Butanolo dai sottoprodotti del biodiesel
Keerthi Venkataramanan, un giovane ricercatore in biotecnologie dell’Università dell’Alabama, ad Huntsville, ha scoperto un nuovo ceppo di batteri in grado di trasformare la glicerina in butanolo.
Ricordiamo che la glicerina (o glicerolo) è il principale sottoprodotto del processo di transesterificazione, che permette la trasformazione dell’olio vegetale in biodiesel.
La transesterificazione è una reazione chimica, il cui principale risultato è la rottura delle molecole dei trigliceridi, cioè degli acidi grassi che caratterizzano l'olio vegetale e che sono alla base della sua elevata viscosità. Il processo di transesterificazione avviene utilizzando un reagente alcolico (metanolo o etanolo), la cui azione è rinforzata e accellerata da un catalizzatore (soda caustica). L'alcol, reagendo con gli acidi grassi, produce da un lato biodiesel e dall'altro glicerolo. Semplificando al massimo: da 1.000 kg di olio vegetale + 100 kg di metanolo si ottengono 1.000 kg di biodiesel + 100 kg di glicerolo.

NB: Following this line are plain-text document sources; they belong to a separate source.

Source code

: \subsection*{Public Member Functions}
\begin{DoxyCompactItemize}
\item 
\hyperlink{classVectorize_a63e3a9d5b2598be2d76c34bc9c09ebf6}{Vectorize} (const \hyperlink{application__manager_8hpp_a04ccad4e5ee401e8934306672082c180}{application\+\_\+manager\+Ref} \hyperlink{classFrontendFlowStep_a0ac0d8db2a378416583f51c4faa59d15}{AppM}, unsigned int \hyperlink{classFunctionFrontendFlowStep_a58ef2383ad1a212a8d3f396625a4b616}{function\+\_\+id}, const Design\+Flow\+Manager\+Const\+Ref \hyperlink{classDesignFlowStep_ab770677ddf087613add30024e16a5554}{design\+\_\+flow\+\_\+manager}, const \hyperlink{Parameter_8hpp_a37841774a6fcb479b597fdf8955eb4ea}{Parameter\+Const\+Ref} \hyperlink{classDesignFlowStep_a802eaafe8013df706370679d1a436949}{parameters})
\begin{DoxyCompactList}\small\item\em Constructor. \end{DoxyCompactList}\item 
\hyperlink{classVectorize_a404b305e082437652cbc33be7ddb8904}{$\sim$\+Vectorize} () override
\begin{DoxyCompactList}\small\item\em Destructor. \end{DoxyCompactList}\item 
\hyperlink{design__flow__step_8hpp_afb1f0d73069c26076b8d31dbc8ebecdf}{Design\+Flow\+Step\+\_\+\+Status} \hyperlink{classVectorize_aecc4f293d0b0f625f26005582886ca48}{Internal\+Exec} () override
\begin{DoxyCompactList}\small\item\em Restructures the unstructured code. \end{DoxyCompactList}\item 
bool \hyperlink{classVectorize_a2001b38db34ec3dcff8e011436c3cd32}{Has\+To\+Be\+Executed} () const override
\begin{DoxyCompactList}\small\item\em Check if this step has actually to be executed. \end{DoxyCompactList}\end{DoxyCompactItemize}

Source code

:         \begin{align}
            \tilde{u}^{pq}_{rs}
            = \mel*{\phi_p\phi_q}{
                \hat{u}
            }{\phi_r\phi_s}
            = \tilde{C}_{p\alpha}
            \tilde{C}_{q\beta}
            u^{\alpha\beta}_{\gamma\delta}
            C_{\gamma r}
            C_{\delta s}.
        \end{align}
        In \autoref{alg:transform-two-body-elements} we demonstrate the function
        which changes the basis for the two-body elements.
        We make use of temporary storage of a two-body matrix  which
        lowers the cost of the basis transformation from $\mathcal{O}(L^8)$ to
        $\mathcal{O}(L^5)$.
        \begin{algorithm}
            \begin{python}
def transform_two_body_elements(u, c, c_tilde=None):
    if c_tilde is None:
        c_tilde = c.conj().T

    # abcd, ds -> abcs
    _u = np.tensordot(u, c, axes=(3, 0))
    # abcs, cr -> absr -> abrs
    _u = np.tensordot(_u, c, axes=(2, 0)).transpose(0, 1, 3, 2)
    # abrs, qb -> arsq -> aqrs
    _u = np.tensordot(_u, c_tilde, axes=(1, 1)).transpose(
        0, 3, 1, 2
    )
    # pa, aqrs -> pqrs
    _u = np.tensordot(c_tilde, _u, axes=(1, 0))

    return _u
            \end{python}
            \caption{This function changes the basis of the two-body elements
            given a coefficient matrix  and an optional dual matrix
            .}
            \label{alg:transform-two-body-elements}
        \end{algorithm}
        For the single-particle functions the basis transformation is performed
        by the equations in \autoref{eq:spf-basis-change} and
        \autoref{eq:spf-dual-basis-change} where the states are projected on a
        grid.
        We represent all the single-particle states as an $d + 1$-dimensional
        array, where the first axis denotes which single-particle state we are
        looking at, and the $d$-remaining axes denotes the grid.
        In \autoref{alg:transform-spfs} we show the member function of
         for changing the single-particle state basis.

La glicerina, nella sua forma pura, è un composto utile che può trovare numerosi impieghi in campo farmaceutico, cosmetico e nell’industria alimentare. Il problema è che la glicerina ottenuta dal biodiesel non è in forma pura e risulta quindi inadatta per gli utilizzi più pregiati. E il costo per purificarla è pari a tre volte il suo valore di mercato. Il risultato è che le industrie del
biodiesel si trovano a dover gestire quantità crescenti di glicerina, con scarse possibilità di valorizzazione economica.
Per ogni milione di litri di biodiesel prodotto da oli vegetali o grassi animali, si producono circa 100mila litri di glicerina. E se si considera che nel 2009 negli USA sono stati prodotti più di 2 miliardi di litri di biodiesel e oltre 10 miliardi nella sola Europa, si può comprendere il volume del problema.
Per questa ragione la scoperta di Keerthi Venkataramanan ha un grande valore ambientale ed economico. Venkataramanan sta studiando i batteri Clostidium pasteurianum, un ceppo che vive in profondità nel terreno, di cui ha individuato la capacità di “mangiare” la glicerina convertendola in tre sottoprodotti alcolici: butanolo, propanediolo ed etanolo, più acido acetico e acido butirrico.
I batteri sono in grado di trasformare circa il 30/35% dei propri “pasti” a base di glicerina in butanolo, che tra tutti risulta essere il sottoprodotto più interessante. Il butanolo è comunemente utilizzato come solvente e può anche essere utilizzato come carburante, in sostituzione della benzina. Rispetto all’etanolo, il butanolo ha il vantaggio di non evaporare rapidamente e di avere anche un valore energetico più alto. Per questa ragione viene studiato anche per un possibile utilizzo come carburante negli aerei.
Al momento, lo scopo principale di Venkataramanan è di rendere il processo più efficiente, aumentando la percentuale di butanolo che i batteri possono ricavare dalla glicerina. Quella dell’Università dell’Alabama non è l’unica ricerca esistente per la conversione della glicerina. Diversi gruppi di ricerca stanno studiando a tale scopo diverse varietà di funghi, batteri e alghe. Ma rispetto a queste ricerche, Venkataramanan sostiene di avere un vantaggio: “Il Clostidium pasteurianum è un ceppo assolutamente non patogeno. Un episodio di rilascio accidentale non costituisce un grande problema. L’hai preso dal terreno, e se lo fai cadere lo rimetti semplicemente nel terreno”.